§ GIVEN RECORDS:
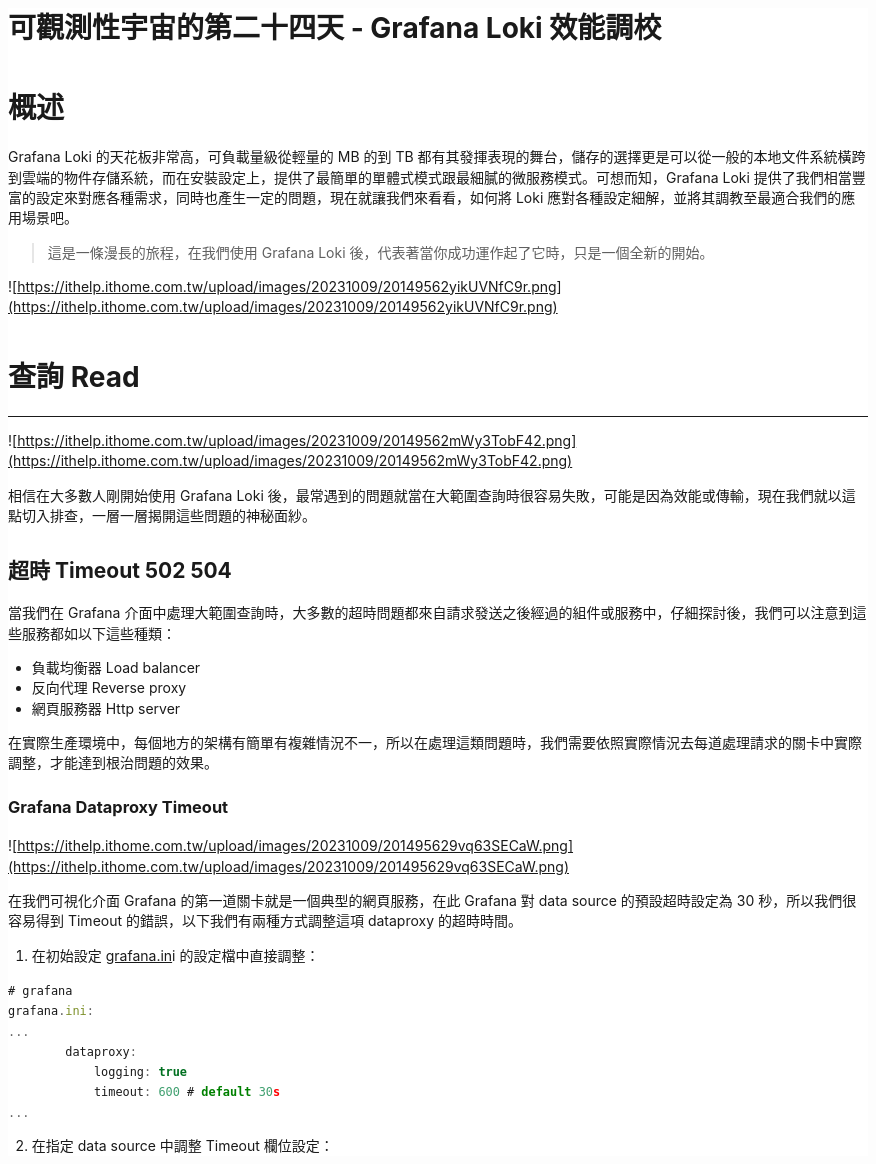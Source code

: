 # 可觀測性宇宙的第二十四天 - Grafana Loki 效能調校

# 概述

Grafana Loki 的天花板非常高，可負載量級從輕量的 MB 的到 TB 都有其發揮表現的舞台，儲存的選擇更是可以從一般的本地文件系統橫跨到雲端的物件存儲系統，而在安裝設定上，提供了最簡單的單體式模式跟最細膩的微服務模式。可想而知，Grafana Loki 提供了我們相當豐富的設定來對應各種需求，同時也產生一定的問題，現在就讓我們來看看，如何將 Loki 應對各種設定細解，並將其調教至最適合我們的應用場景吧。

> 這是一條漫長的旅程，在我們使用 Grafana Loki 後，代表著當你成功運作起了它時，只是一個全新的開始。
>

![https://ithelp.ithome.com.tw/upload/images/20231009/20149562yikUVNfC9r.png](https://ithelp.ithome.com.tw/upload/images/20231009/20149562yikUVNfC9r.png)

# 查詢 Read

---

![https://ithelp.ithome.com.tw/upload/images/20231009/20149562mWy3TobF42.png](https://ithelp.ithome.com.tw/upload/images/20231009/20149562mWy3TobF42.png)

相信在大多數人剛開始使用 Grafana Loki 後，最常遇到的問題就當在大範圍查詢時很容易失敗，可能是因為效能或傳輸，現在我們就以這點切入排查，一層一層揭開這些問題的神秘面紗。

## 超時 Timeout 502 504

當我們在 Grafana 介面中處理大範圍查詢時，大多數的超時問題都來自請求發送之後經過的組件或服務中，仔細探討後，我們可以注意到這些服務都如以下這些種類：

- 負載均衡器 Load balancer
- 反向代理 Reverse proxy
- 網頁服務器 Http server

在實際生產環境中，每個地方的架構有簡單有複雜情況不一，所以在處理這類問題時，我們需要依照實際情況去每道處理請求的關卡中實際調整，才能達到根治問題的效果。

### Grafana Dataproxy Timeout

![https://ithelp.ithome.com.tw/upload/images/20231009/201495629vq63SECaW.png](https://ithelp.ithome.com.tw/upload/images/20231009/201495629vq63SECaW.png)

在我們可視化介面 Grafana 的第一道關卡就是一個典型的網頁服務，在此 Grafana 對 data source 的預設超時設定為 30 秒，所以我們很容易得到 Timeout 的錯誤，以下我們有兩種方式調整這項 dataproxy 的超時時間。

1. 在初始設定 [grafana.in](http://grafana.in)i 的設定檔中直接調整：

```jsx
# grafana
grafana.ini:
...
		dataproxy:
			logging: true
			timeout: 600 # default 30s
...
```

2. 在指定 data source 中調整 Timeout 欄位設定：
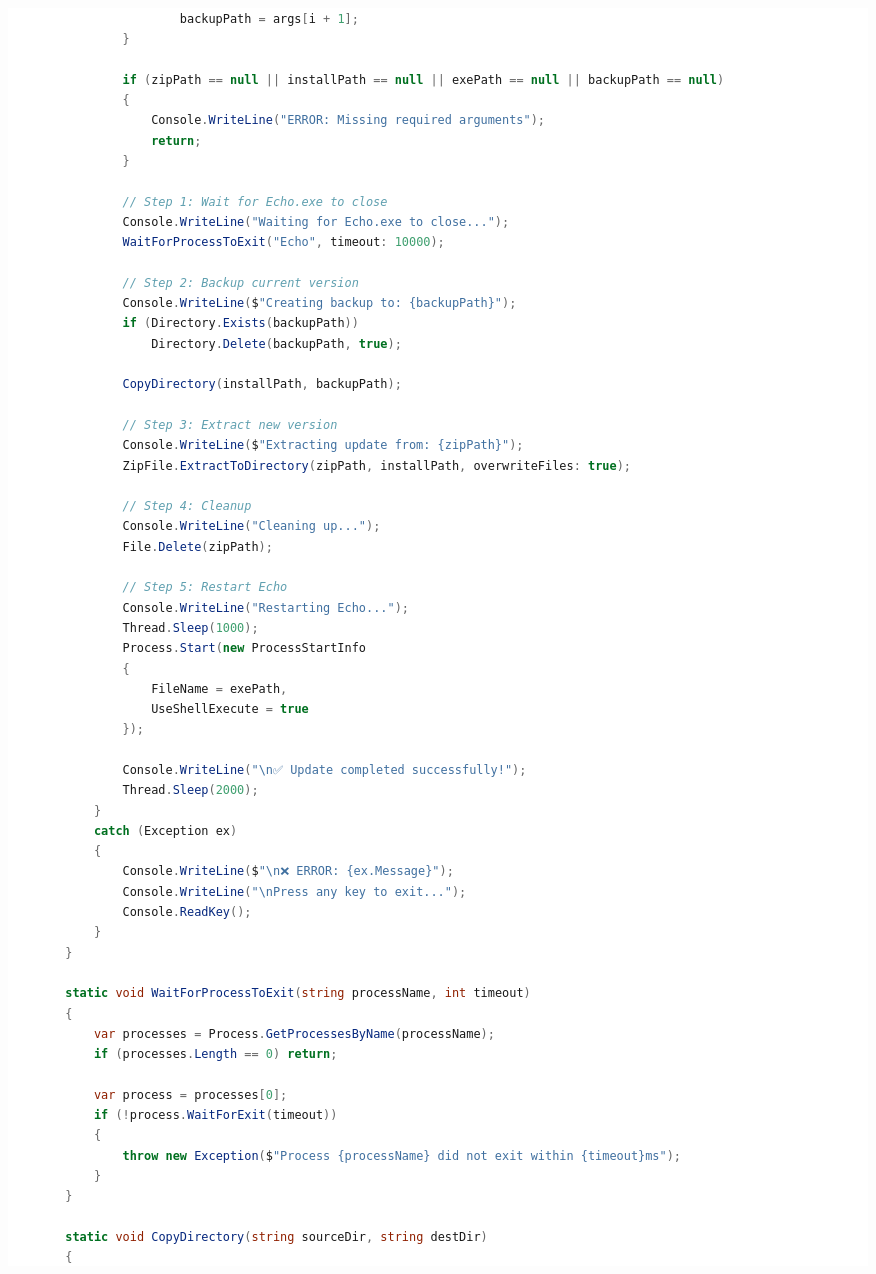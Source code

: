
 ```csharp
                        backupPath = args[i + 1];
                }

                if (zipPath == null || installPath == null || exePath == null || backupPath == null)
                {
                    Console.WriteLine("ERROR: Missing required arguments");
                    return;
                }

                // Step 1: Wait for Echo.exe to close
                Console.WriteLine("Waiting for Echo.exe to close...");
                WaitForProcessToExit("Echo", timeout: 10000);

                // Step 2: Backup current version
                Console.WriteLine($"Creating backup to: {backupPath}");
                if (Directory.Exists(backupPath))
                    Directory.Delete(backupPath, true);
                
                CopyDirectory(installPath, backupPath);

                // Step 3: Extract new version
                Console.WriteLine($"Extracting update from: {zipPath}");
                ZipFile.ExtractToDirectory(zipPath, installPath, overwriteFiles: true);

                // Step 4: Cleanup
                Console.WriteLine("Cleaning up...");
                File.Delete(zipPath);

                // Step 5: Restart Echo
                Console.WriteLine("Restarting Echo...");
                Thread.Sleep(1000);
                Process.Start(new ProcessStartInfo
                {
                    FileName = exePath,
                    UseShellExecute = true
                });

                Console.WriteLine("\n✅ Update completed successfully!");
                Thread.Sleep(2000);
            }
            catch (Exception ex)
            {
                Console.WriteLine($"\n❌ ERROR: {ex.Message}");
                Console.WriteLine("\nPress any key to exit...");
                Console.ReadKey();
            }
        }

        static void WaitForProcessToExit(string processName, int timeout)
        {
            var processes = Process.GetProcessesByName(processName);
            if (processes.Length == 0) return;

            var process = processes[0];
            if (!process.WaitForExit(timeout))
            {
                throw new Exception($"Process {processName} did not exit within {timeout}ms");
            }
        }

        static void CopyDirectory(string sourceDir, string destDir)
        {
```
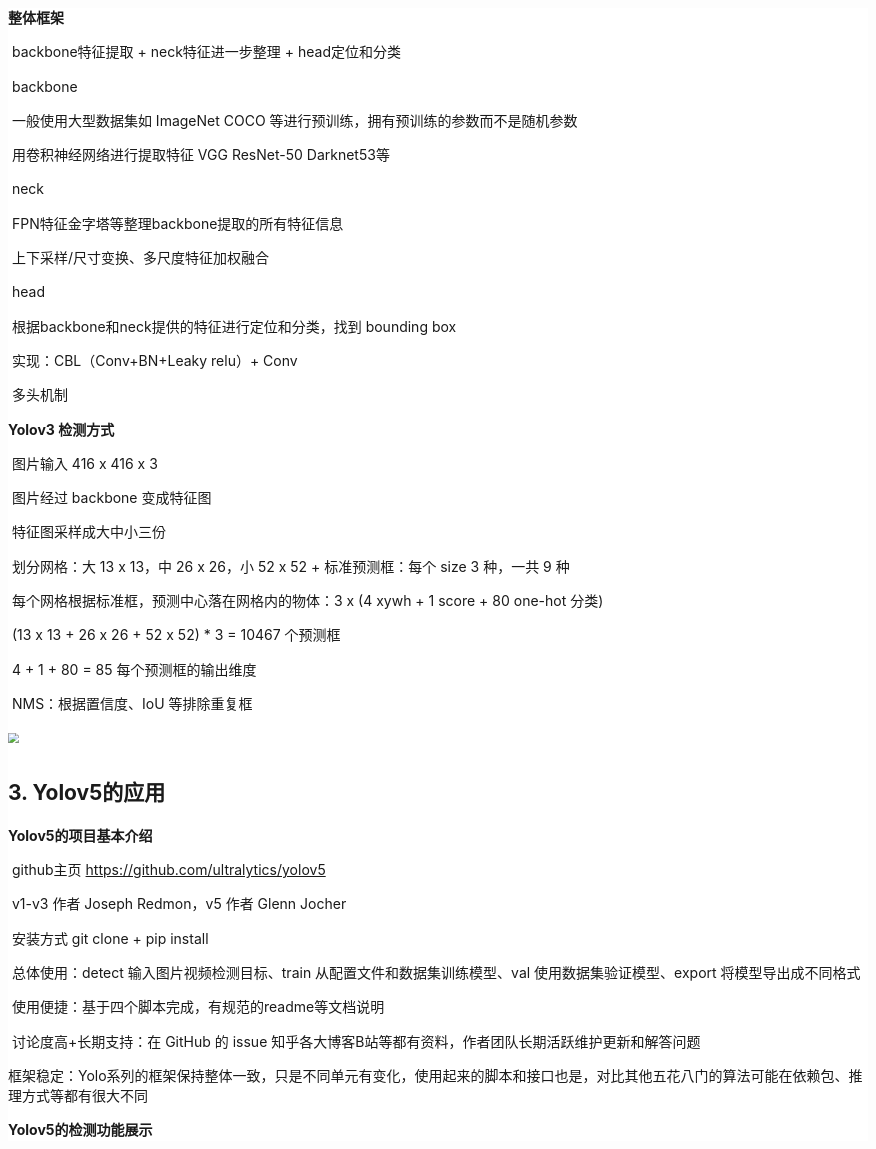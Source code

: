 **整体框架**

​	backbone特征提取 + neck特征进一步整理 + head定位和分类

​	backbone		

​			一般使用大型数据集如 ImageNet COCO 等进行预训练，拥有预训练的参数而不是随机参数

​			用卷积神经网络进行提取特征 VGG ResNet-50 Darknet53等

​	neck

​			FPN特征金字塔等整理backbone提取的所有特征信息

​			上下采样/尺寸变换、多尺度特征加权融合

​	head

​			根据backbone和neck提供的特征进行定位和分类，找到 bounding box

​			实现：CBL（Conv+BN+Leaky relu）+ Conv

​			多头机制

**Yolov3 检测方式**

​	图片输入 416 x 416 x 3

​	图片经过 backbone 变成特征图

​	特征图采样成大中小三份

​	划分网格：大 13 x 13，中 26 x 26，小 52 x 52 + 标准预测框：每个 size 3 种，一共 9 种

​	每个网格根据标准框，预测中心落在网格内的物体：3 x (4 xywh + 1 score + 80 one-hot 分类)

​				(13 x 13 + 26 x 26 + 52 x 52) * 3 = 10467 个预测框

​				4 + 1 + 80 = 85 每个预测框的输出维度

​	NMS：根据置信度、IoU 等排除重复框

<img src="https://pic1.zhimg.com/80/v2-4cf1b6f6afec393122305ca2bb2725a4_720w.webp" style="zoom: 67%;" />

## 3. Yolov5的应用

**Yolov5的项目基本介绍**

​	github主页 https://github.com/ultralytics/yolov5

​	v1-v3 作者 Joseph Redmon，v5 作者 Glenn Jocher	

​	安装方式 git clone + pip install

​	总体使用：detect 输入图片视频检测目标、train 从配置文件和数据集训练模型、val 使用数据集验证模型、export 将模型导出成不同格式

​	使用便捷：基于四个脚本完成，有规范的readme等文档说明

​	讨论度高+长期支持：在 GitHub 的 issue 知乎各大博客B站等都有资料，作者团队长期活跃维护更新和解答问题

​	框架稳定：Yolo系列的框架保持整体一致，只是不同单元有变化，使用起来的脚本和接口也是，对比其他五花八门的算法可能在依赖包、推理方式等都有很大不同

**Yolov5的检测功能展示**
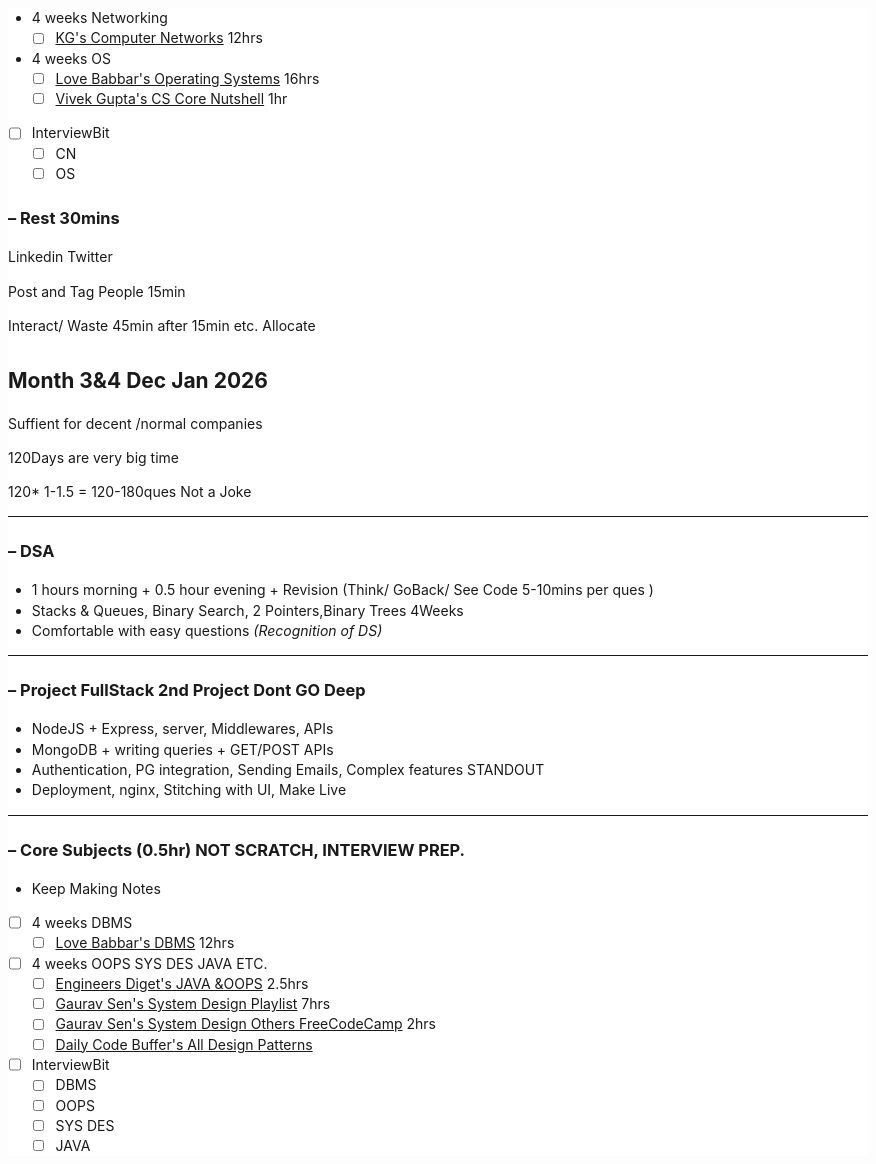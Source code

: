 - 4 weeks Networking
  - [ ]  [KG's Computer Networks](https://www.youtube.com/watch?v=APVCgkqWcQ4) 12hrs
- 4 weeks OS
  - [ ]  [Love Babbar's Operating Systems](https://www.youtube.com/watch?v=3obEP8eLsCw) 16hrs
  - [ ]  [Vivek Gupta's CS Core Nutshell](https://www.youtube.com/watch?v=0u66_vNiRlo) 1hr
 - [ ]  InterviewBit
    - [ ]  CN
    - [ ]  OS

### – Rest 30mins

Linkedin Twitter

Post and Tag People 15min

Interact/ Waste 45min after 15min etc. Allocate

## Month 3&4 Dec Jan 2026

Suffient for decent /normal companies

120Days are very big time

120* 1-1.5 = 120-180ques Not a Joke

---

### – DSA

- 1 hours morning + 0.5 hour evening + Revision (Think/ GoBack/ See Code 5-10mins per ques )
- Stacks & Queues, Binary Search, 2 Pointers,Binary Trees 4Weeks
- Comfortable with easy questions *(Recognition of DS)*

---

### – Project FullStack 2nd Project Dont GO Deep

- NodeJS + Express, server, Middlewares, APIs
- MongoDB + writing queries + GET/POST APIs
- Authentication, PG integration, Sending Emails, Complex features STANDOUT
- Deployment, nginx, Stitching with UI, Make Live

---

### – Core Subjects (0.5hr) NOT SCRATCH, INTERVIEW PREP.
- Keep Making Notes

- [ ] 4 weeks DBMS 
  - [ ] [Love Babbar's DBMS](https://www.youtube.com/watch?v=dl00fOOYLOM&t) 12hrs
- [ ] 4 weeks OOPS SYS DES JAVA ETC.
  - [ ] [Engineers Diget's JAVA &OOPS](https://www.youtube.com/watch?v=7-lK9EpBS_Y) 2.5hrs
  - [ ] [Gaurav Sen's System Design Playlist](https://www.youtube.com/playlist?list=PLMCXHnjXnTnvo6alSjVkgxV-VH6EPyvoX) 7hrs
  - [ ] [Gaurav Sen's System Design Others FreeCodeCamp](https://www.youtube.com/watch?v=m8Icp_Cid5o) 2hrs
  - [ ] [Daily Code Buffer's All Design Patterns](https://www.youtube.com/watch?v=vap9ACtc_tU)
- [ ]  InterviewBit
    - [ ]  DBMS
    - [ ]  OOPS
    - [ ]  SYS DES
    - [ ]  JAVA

§ WHAT YOU WILL DO:
Return only the part of the records above that opens with the line containing "### – Project" and closes with the line containing "- [ ] [Gaurav Sen's System Design Others", ends included.

§ OUTPUT FOR THIS EXERCISE:
### – Project FullStack 2nd Project Dont GO Deep

- NodeJS + Express, server, Middlewares, APIs
- MongoDB + writing queries + GET/POST APIs
- Authentication, PG integration, Sending Emails, Complex features STANDOUT
- Deployment, nginx, Stitching with UI, Make Live

---

### – Core Subjects (0.5hr) NOT SCRATCH, INTERVIEW PREP.
- Keep Making Notes

- [ ] 4 weeks DBMS 
  - [ ] [Love Babbar's DBMS](https://www.youtube.com/watch?v=dl00fOOYLOM&t) 12hrs
- [ ] 4 weeks OOPS SYS DES JAVA ETC.
  - [ ] [Engineers Diget's JAVA &OOPS](https://www.youtube.com/watch?v=7-lK9EpBS_Y) 2.5hrs
  - [ ] [Gaurav Sen's System Design Playlist](https://www.youtube.com/playlist?list=PLMCXHnjXnTnvo6alSjVkgxV-VH6EPyvoX) 7hrs
  - [ ] [Gaurav Sen's System Design Others FreeCodeCamp](https://www.youtube.com/watch?v=m8Icp_Cid5o) 2hrs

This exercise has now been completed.